At that time a great war was waged. Nine different kings ruled that region, and in this violent war, four of them formed an alliance and set out to destroy the other five. During one of the battles, the land of Sodom was attacked. The attackers took Abraham’s nephew Lot as a hostage. One of the men who saw this attack, managed to escape. He told Abraham what had happened. Right away, Abraham gathered together over 300 trained men and set out in pursuit to get his nephew back.

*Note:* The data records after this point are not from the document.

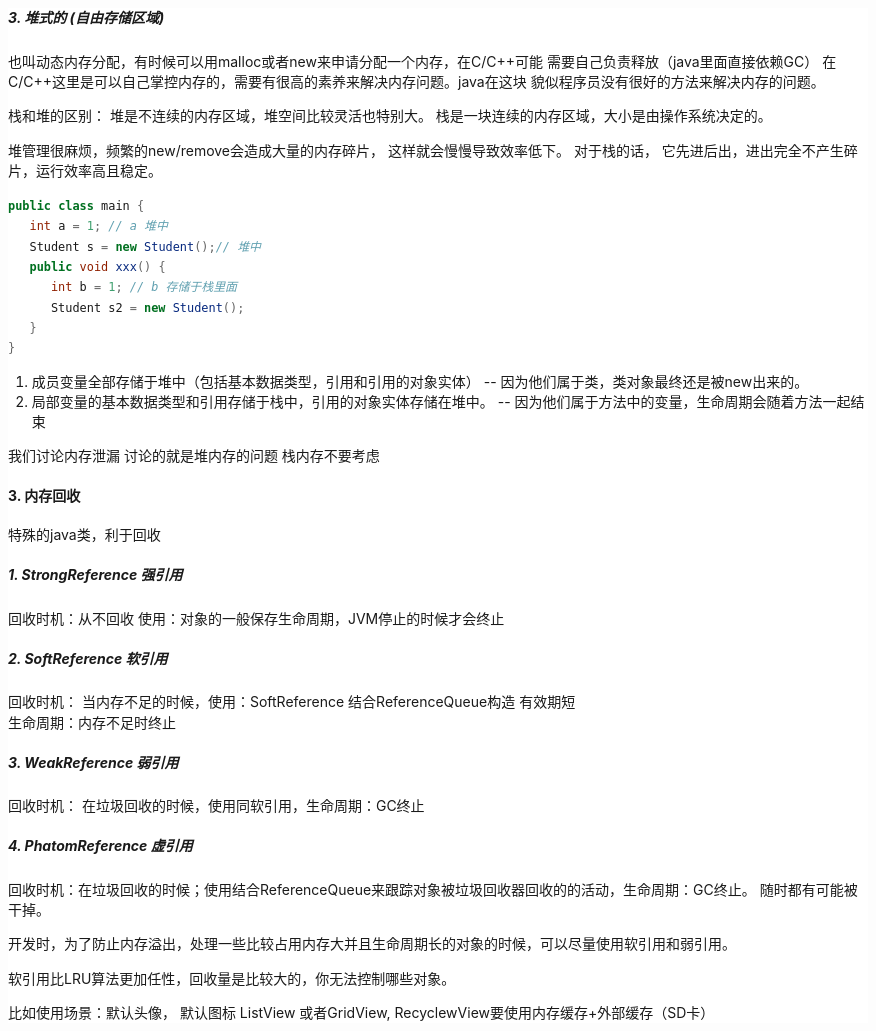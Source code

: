 ##### 3. 堆式的 (自由存储区域)
   也叫动态内存分配，有时候可以用malloc或者new来申请分配一个内存，在C/C++可能
   需要自己负责释放（java里面直接依赖GC）
   在C/C++这里是可以自己掌控内存的，需要有很高的素养来解决内存问题。java在这块
   貌似程序员没有很好的方法来解决内存的问题。
      
栈和堆的区别：
堆是不连续的内存区域，堆空间比较灵活也特别大。
栈是一块连续的内存区域，大小是由操作系统决定的。

堆管理很麻烦，频繁的new/remove会造成大量的内存碎片，
这样就会慢慢导致效率低下。
对于栈的话， 它先进后出，进出完全不产生碎片，运行效率高且稳定。

```java
public class main {
   int a = 1; // a 堆中
   Student s = new Student();// 堆中
   public void xxx() {
      int b = 1; // b 存储于栈里面
      Student s2 = new Student();
   }
}
```

1. 成员变量全部存储于堆中（包括基本数据类型，引用和引用的对象实体）
-- 因为他们属于类，类对象最终还是被new出来的。
2. 局部变量的基本数据类型和引用存储于栈中，引用的对象实体存储在堆中。
-- 因为他们属于方法中的变量，生命周期会随着方法一起结束

我们讨论内存泄漏 讨论的就是堆内存的问题 栈内存不要考虑
#### 3. 内存回收
特殊的java类，利于回收

##### 1. StrongReference 强引用
  回收时机：从不回收 使用：对象的一般保存生命周期，JVM停止的时候才会终止

##### 2. SoftReference 软引用
  回收时机： 当内存不足的时候，使用：SoftReference<String> 结合ReferenceQueue构造 有效期短    
  生命周期：内存不足时终止

##### 3. WeakReference 弱引用
   回收时机： 在垃圾回收的时候，使用同软引用，生命周期：GC终止

##### 4. PhatomReference 虚引用
   回收时机：在垃圾回收的时候；使用结合ReferenceQueue来跟踪对象被垃圾回收器回收的的活动，生命周期：GC终止。
   随时都有可能被干掉。
   
开发时，为了防止内存溢出，处理一些比较占用内存大并且生命周期长的对象的时候，可以尽量使用软引用和弱引用。

软引用比LRU算法更加任性，回收量是比较大的，你无法控制哪些对象。
   
比如使用场景：默认头像， 默认图标
ListView 或者GridView, RecyclewView要使用内存缓存+外部缓存（SD卡）
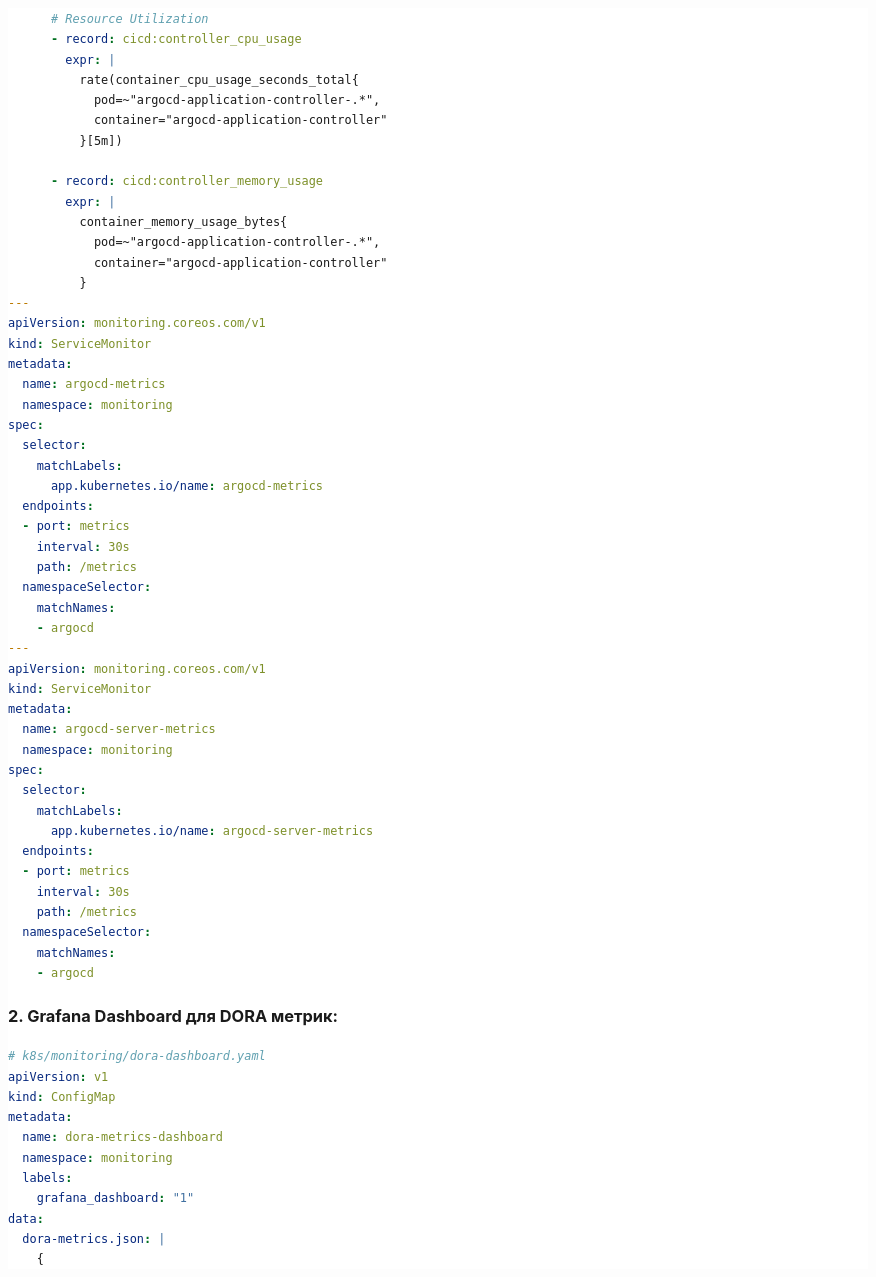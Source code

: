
 ```yaml
      # Resource Utilization
      - record: cicd:controller_cpu_usage
        expr: |
          rate(container_cpu_usage_seconds_total{
            pod=~"argocd-application-controller-.*",
            container="argocd-application-controller"
          }[5m])
      
      - record: cicd:controller_memory_usage
        expr: |
          container_memory_usage_bytes{
            pod=~"argocd-application-controller-.*",
            container="argocd-application-controller"
          }
---
apiVersion: monitoring.coreos.com/v1
kind: ServiceMonitor
metadata:
  name: argocd-metrics
  namespace: monitoring
spec:
  selector:
    matchLabels:
      app.kubernetes.io/name: argocd-metrics
  endpoints:
  - port: metrics
    interval: 30s
    path: /metrics
  namespaceSelector:
    matchNames:
    - argocd
---
apiVersion: monitoring.coreos.com/v1
kind: ServiceMonitor
metadata:
  name: argocd-server-metrics
  namespace: monitoring
spec:
  selector:
    matchLabels:
      app.kubernetes.io/name: argocd-server-metrics
  endpoints:
  - port: metrics
    interval: 30s
    path: /metrics
  namespaceSelector:
    matchNames:
    - argocd
```

### **2. Grafana Dashboard для DORA метрик:**
```yaml
# k8s/monitoring/dora-dashboard.yaml
apiVersion: v1
kind: ConfigMap
metadata:
  name: dora-metrics-dashboard
  namespace: monitoring
  labels:
    grafana_dashboard: "1"
data:
  dora-metrics.json: |
    {
```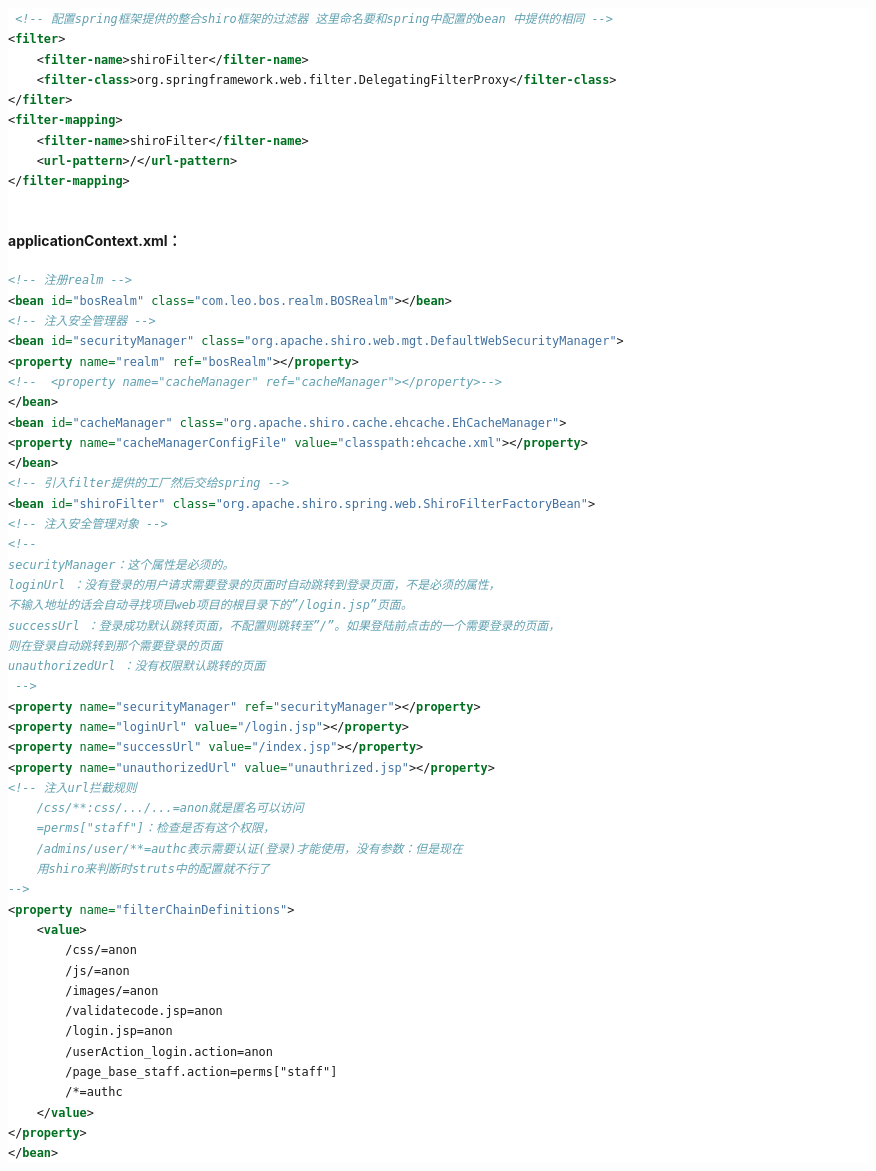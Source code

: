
 ```xml
 <!-- 配置spring框架提供的整合shiro框架的过滤器 这里命名要和spring中配置的bean 中提供的相同 -->
<filter>
    <filter-name>shiroFilter</filter-name>
    <filter-class>org.springframework.web.filter.DelegatingFilterProxy</filter-class>
</filter>
<filter-mapping>
    <filter-name>shiroFilter</filter-name>
    <url-pattern>/</url-pattern>
</filter-mapping>
			  
```

#### applicationContext.xml：

```xml
<!-- 注册realm -->
<bean id="bosRealm" class="com.leo.bos.realm.BOSRealm"></bean>
<!-- 注入安全管理器 -->
<bean id="securityManager" class="org.apache.shiro.web.mgt.DefaultWebSecurityManager">
<property name="realm" ref="bosRealm"></property>
<!--  <property name="cacheManager" ref="cacheManager"></property>-->
</bean>
<bean id="cacheManager" class="org.apache.shiro.cache.ehcache.EhCacheManager">
<property name="cacheManagerConfigFile" value="classpath:ehcache.xml"></property>
</bean>
<!-- 引入filter提供的工厂然后交给spring -->
<bean id="shiroFilter" class="org.apache.shiro.spring.web.ShiroFilterFactoryBean">
<!-- 注入安全管理对象 -->
<!--
securityManager：这个属性是必须的。
loginUrl ：没有登录的用户请求需要登录的页面时自动跳转到登录页面，不是必须的属性，
不输入地址的话会自动寻找项目web项目的根目录下的”/login.jsp”页面。
successUrl ：登录成功默认跳转页面，不配置则跳转至”/”。如果登陆前点击的一个需要登录的页面，
则在登录自动跳转到那个需要登录的页面
unauthorizedUrl ：没有权限默认跳转的页面
 -->
<property name="securityManager" ref="securityManager"></property>
<property name="loginUrl" value="/login.jsp"></property>
<property name="successUrl" value="/index.jsp"></property>
<property name="unauthorizedUrl" value="unauthrized.jsp"></property>
<!-- 注入url拦截规则
    /css/**:css/.../...=anon就是匿名可以访问
    =perms["staff"]：检查是否有这个权限，
    /admins/user/**=authc表示需要认证(登录)才能使用，没有参数：但是现在
    用shiro来判断时struts中的配置就不行了
-->
<property name="filterChainDefinitions">
    <value>
        /css/=anon
        /js/=anon
        /images/=anon
        /validatecode.jsp=anon
        /login.jsp=anon
        /userAction_login.action=anon
        /page_base_staff.action=perms["staff"]
        /*=authc
    </value>
</property>
</bean>
```

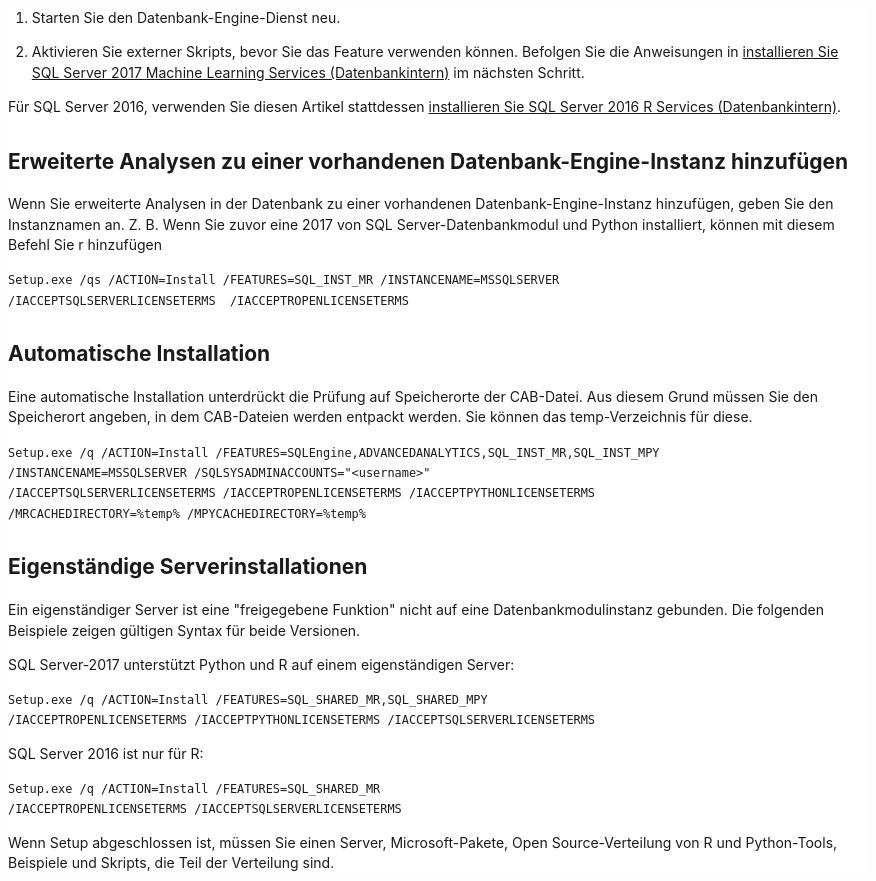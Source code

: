 1. Starten Sie den Datenbank-Engine-Dienst neu.

1. Aktivieren Sie externer Skripts, bevor Sie das Feature verwenden können. Befolgen Sie die Anweisungen in [installieren Sie SQL Server 2017 Machine Learning Services (Datenbankintern)](sql-machine-learning-services-windows-install.md) im nächsten Schritt. 

Für SQL Server 2016, verwenden Sie diesen Artikel stattdessen [installieren Sie SQL Server 2016 R Services (Datenbankintern)](sql-r-services-windows-install.md).

## <a name="add-existing"></a> Erweiterte Analysen zu einer vorhandenen Datenbank-Engine-Instanz hinzufügen

Wenn Sie erweiterte Analysen in der Datenbank zu einer vorhandenen Datenbank-Engine-Instanz hinzufügen, geben Sie den Instanznamen an. Z. B. Wenn Sie zuvor eine 2017 von SQL Server-Datenbankmodul und Python installiert, können mit diesem Befehl Sie r hinzufügen

```  
Setup.exe /qs /ACTION=Install /FEATURES=SQL_INST_MR /INSTANCENAME=MSSQLSERVER 
/IACCEPTSQLSERVERLICENSETERMS  /IACCEPTROPENLICENSETERMS
```



## <a name="silent"></a> Automatische Installation

Eine automatische Installation unterdrückt die Prüfung auf Speicherorte der CAB-Datei. Aus diesem Grund müssen Sie den Speicherort angeben, in dem CAB-Dateien werden entpackt werden. Sie können das temp-Verzeichnis für diese.
 
```  
Setup.exe /q /ACTION=Install /FEATURES=SQLEngine,ADVANCEDANALYTICS,SQL_INST_MR,SQL_INST_MPY 
/INSTANCENAME=MSSQLSERVER /SQLSYSADMINACCOUNTS="<username>" 
/IACCEPTSQLSERVERLICENSETERMS /IACCEPTROPENLICENSETERMS /IACCEPTPYTHONLICENSETERMS 
/MRCACHEDIRECTORY=%temp% /MPYCACHEDIRECTORY=%temp%
```

## <a name="shared-feature"></a> Eigenständige Serverinstallationen

Ein eigenständiger Server ist eine "freigegebene Funktion" nicht auf eine Datenbankmodulinstanz gebunden. Die folgenden Beispiele zeigen gültigen Syntax für beide Versionen.

SQL Server-2017 unterstützt Python und R auf einem eigenständigen Server:

```
Setup.exe /q /ACTION=Install /FEATURES=SQL_SHARED_MR,SQL_SHARED_MPY  
/IACCEPTROPENLICENSETERMS /IACCEPTPYTHONLICENSETERMS /IACCEPTSQLSERVERLICENSETERMS
```

SQL Server 2016 ist nur für R:

```
Setup.exe /q /ACTION=Install /FEATURES=SQL_SHARED_MR 
/IACCEPTROPENLICENSETERMS /IACCEPTSQLSERVERLICENSETERMS
```

Wenn Setup abgeschlossen ist, müssen Sie einen Server, Microsoft-Pakete, Open Source-Verteilung von R und Python-Tools, Beispiele und Skripts, die Teil der Verteilung sind. 
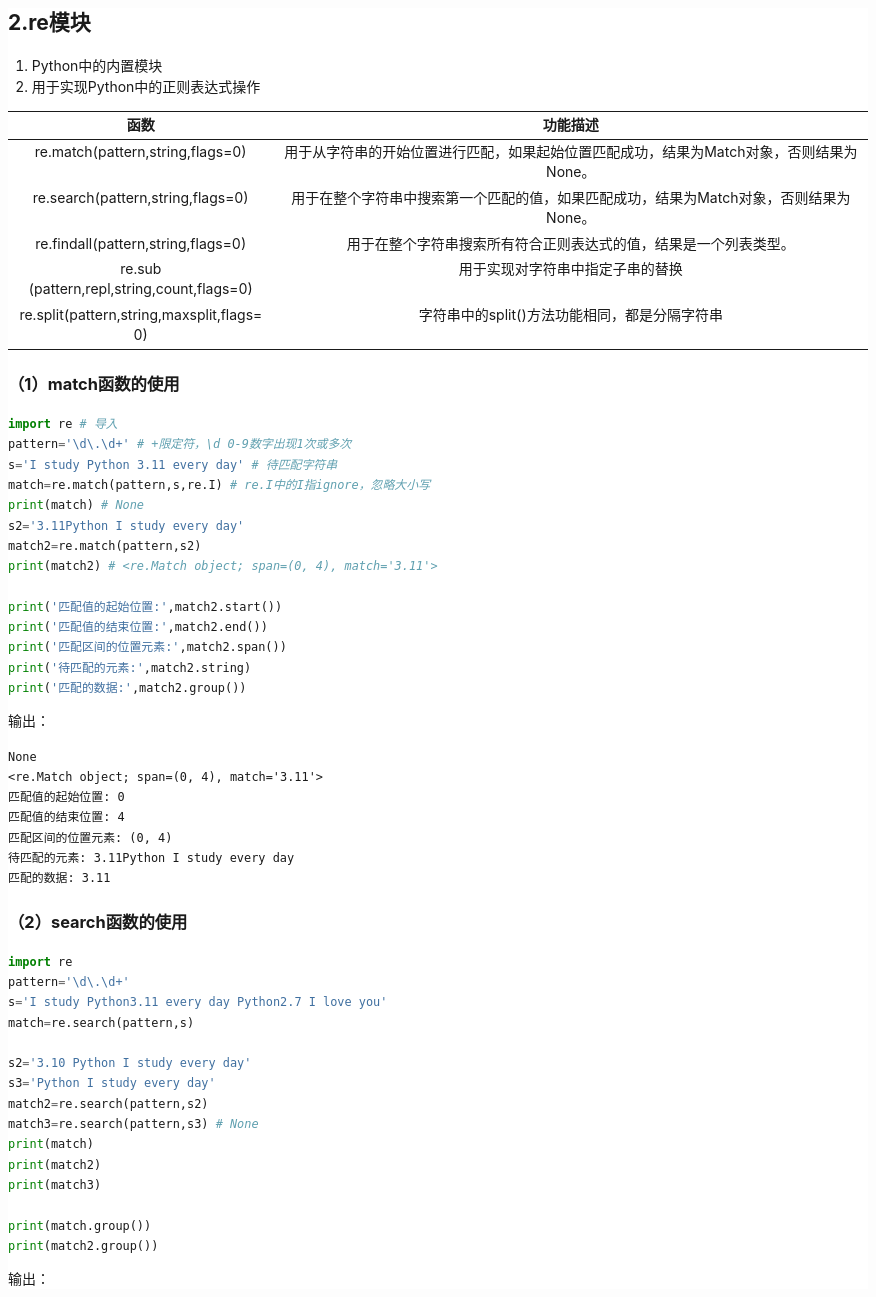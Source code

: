 ## 2.re模块
1. Python中的内置模块
2. 用于实现Python中的正则表达式操作

|函数|功能描述|
|:-:|:-:|
|re.match(pattern,string,flags=0)|用于从字符串的开始位置进行匹配，如果起始位置匹配成功，结果为Match对象，否则结果为None。|
|re.search(pattern,string,flags=0)|用于在整个字符串中搜索第一个匹配的值，如果匹配成功，结果为Match对象，否则结果为None。|
|re.findall(pattern,string,flags=0)|用于在整个字符串搜索所有符合正则表达式的值，结果是一个列表类型。|
|re.sub (pattern,repl,string,count,flags=0)|用于实现对字符串中指定子串的替换|
|re.split(pattern,string,maxsplit,flags=0)|字符串中的split()方法功能相同，都是分隔字符串|
### （1）match函数的使用
```python
import re # 导入
pattern='\d\.\d+' # +限定符，\d 0-9数字出现1次或多次
s='I study Python 3.11 every day' # 待匹配字符串
match=re.match(pattern,s,re.I) # re.I中的I指ignore，忽略大小写
print(match) # None
s2='3.11Python I study every day'
match2=re.match(pattern,s2)
print(match2) # <re.Match object; span=(0, 4), match='3.11'>

print('匹配值的起始位置:',match2.start())
print('匹配值的结束位置:',match2.end())
print('匹配区间的位置元素:',match2.span())
print('待匹配的元素:',match2.string)
print('匹配的数据:',match2.group())
```
输出：
```
None
<re.Match object; span=(0, 4), match='3.11'>
匹配值的起始位置: 0
匹配值的结束位置: 4
匹配区间的位置元素: (0, 4)
待匹配的元素: 3.11Python I study every day
匹配的数据: 3.11
```
### （2）search函数的使用
```python
import re
pattern='\d\.\d+'
s='I study Python3.11 every day Python2.7 I love you'
match=re.search(pattern,s)

s2='3.10 Python I study every day'
s3='Python I study every day'
match2=re.search(pattern,s2)
match3=re.search(pattern,s3) # None
print(match)
print(match2)
print(match3)

print(match.group())
print(match2.group())
```
输出：
```
```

Abraham and his men returned as war heroes. They emerged victorious. Not only did they manage to get Lot back successfully, but also they shifted the tide of the entire war. After the great victory, Abraham met the King of Sodom at King’s Valley to celebrate. It is at this point we are introduced to God’s character.


God’s Blessing of Abraham


Enter the King of Salem: Melchizedek. No, do not take my segue as a suggestion that I believe that Melchizedek is God (although some scholars do, and I will return to that notion later in this post), what I am saying is that through the appearance of this mysterious figure of the Bible, we are told explicitly who God is. In the Judeo-Christian tradition, we worship “God Most High.” This nomenclature is used throughout the Bible as a title for God. But where does this title come from? It starts with this figure of Melchizedek.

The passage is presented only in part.